Viorel Farcas, sculptor, American born Romania 1950
Viorel Farcas was born in Transylvania.
He was trained at the School of Fine Arts, Bucharest, a student of Paul Vasilescu (1936-2012), whom Farcas much admired as sculptor and teacher. The most famous of the graduates of this school is Constantin Brancusi (1876-1957).
In 1984, he settled in Philadelphia where he lives still and where he has been able to continue his artistic work while gaining his living as an artisan restorer and builder.
Viorel Farcas’ work was widely exhibited in Romania between 1975 and 1984.
Since that time, his work has been included in many exhibitions in the United States and in Europe; and is in several private collections in the United States, Romania, Germany and Finland.
By choice, the artist no longer exhibits, except by exception. Nor does he sell his work.
He has chosen to focus on working, on creating.
He has made an exception in a loan of six pieces to The Woodmere Museum in Philadelphia. Five of the artist’s pieces are positioned on the green in front of the museum’s main entrance. A sixth overhangs catalogues and information opposite the Museum’s admission desk.
These works date to the last fifteen years.

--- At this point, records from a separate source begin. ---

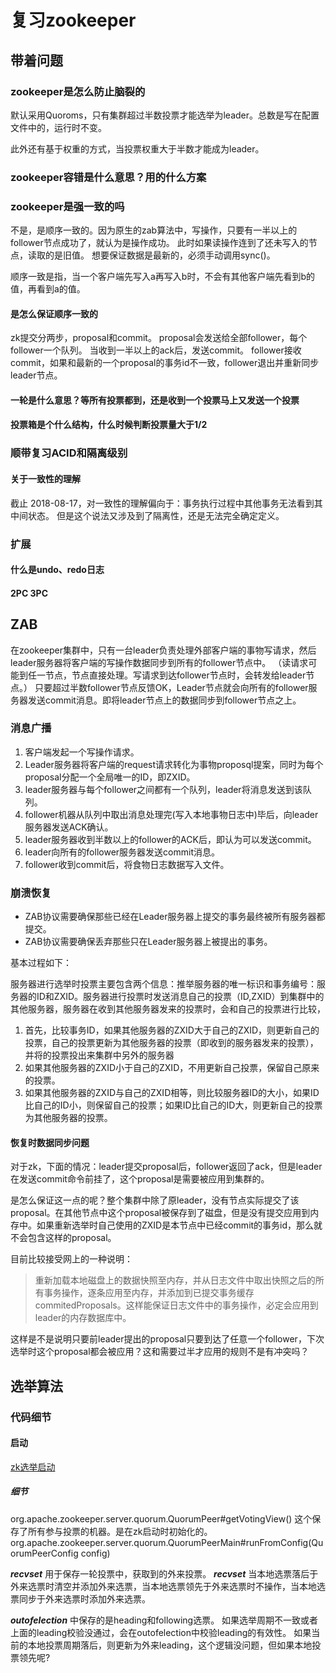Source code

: # 复习zookeeper

## 带着问题

### zookeeper是怎么防止脑裂的

默认采用Quoroms，只有集群超过半数投票才能选举为leader。总数是写在配置文件中的，运行时不变。

此外还有基于权重的方式，当投票权重大于半数才能成为leader。

### zookeeper容错是什么意思？用的什么方案

### zookeeper是强一致的吗

不是，是顺序一致的。因为原生的zab算法中，写操作，只要有一半以上的follower节点成功了，就认为是操作成功。
此时如果读操作连到了还未写入的节点，读取的是旧值。
想要保证数据是最新的，必须手动调用sync()。

顺序一致是指，当一个客户端先写入a再写入b时，不会有其他客户端先看到b的值，再看到a的值。

#### 是怎么保证顺序一致的

zk提交分两步，proposal和commit。
proposal会发送给全部follower，每个follower一个队列。
当收到一半以上的ack后，发送commit。
follower接收commit，如果和最新的一个proposal的事务id不一致，follower退出并重新同步leader节点。

#### 一轮是什么意思？等所有投票都到，还是收到一个投票马上又发送一个投票

#### 投票箱是个什么结构，什么时候判断投票量大于1/2

### 顺带复习ACID和隔离级别

#### 关于一致性的理解

截止 2018-08-17，对一致性的理解偏向于：事务执行过程中其他事务无法看到其中间状态。
但是这个说法又涉及到了隔离性，还是无法完全确定定义。

### 扩展

#### 什么是undo、redo日志

#### 2PC 3PC

## ZAB

在zookeeper集群中，只有一台leader负责处理外部客户端的事物写请求，然后leader服务器将客户端的写操作数据同步到所有的follower节点中。
（读请求可能到任一节点，节点直接处理。写请求到达follower节点时，会转发给leader节点。）
只要超过半数follower节点反馈OK，Leader节点就会向所有的follower服务器发送commit消息。即将leader节点上的数据同步到follower节点之上。

### 消息广播

1. 客户端发起一个写操作请求。
2. Leader服务器将客户端的request请求转化为事物proposql提案，同时为每个proposal分配一个全局唯一的ID，即ZXID。
3. leader服务器与每个follower之间都有一个队列，leader将消息发送到该队列。
4. follower机器从队列中取出消息处理完(写入本地事物日志中)毕后，向leader服务器发送ACK确认。
5. leader服务器收到半数以上的follower的ACK后，即认为可以发送commit。
6. leader向所有的follower服务器发送commit消息。
7. follower收到commit后，将食物日志数据写入文件。

### 崩溃恢复

- ZAB协议需要确保那些已经在Leader服务器上提交的事务最终被所有服务器都提交。
- ZAB协议需要确保丢弃那些只在Leader服务器上被提出的事务。

基本过程如下：

服务器进行选举时投票主要包含两个信息：推举服务器的唯一标识和事务编号：服务器的ID和ZXID。服务器进行投票时发送消息自己的投票（ID,ZXID）到集群中的其他服务器，服务器在收到其他服务器发来的投票时，会和自己的投票进行比较，

1. 首先，比较事务ID，如果其他服务器的ZXID大于自己的ZXID，则更新自己的投票，自己的投票更新为其他服务器的投票（即收到的服务器发来的投票），并将的投票投出来集群中另外的服务器
2. 如果其他服务器的ZXID小于自己的ZXID，不用更新自己投票，保留自己原来的投票。
3. 如果其他服务器的ZXID与自己的ZXID相等，则比较服务器ID的大小，如果ID比自己的ID小，则保留自己的投票；如果ID比自己的ID大，则更新自己的投票为其他服务器的投票。

#### 恢复时数据同步问题

对于zk，下面的情况：leader提交proposal后，follower返回了ack，但是leader在发送commit命令前挂了，这个proposal是需要被应用到集群的。

是怎么保证这一点的呢？整个集群中除了原leader，没有节点实际提交了该proposal。在其他节点中这个proposal被保存到了磁盘，但是没有提交应用到内存中。如果重新选举时自己使用的ZXID是本节点中已经commit的事务id，那么就不会包含这样的proposal。

目前比较接受网上的一种说明：

> 重新加载本地磁盘上的数据快照至内存，并从日志文件中取出快照之后的所有事务操作，逐条应用至内存，并添加到已提交事务缓存commitedProposals。这样能保证日志文件中的事务操作，必定会应用到leader的内存数据库中。

这样是不是说明只要前leader提出的proposal只要到达了任意一个follower，下次选举时这个proposal都会被应用？这和需要过半才应用的规则不是有冲突吗？

## 选举算法

### 代码细节

#### 启动

[zk选举启动](../attach/zk选举启动.java)

##### 细节

org.apache.zookeeper.server.quorum.QuorumPeer#getVotingView() 这个保存了所有参与投票的机器。是在zk启动时初始化的。
org.apache.zookeeper.server.quorum.QuorumPeerMain#runFromConfig(QuorumPeerConfig config)

***recvset*** 用于保存一轮投票中，获取到的外来投票。
***recvset*** 当本地选票落后于外来选票时清空并添加外来选票，当本地选票领先于外来选票时不操作，当本地选票同步于外来选票时添加外来选票。

***outofelection*** 中保存的是heading和following选票。
如果选举周期不一致或者上面的leading校验没通过，会在outofelection中校验leading的有效性。
如果当前的本地投票周期落后，则更新为外来leading，这个逻辑没问题，但如果本地投票领先呢?
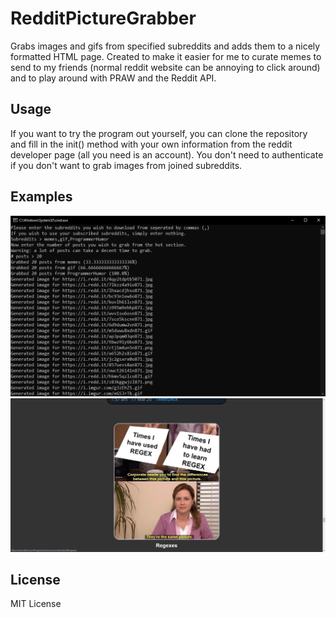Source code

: # RedditPictureGrabber
Grabs images and gifs from specified subreddits and adds them to a nicely formatted HTML page. Created to make it easier for me to curate memes to send to my friends (normal reddit website can be annoying to click around) and to play around with PRAW and the Reddit API.
## Usage
If you want to try the program out yourself, you can clone the repository and fill in the init() method with your own information from the reddit developer page (all you need is an account). You don't need to authenticate if you don't want to grab images from joined subreddits.
## Examples
![CL Example](clexample.png)
![HTML Example](htmlexample.png)
## License
MIT License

The artist’s work (Autumn 2018) at the The Woodmere Museum, Philadelphia
The artist’s big hands
Bronze and marble, 2008-2014
An arm stretched out in greeting
The artist’s signature
Technique and Studio
Viorel Farcas will explain the technique he uses.
He will not, however, discuss his work: he will not discuss the type or dimension of the problem he was trying to resolve when he made a specific piece.
He will not discuss the ‘meaning’ of any work.
He will not place any work, or the totality of his work, in a biographical, political, historical or philosophical context.
His focus, he says, is to create and he is content for the interpretations brought to his work by those who experience it.
He is content for the intellectual, emotional and spiritual uses of his work by others for their own ends.
His studio is at the bottom of his garden. His garden, itself, an exhibition space for some of his sculptures.
Technique (a short version)
The artist makes many drawings as an inital step.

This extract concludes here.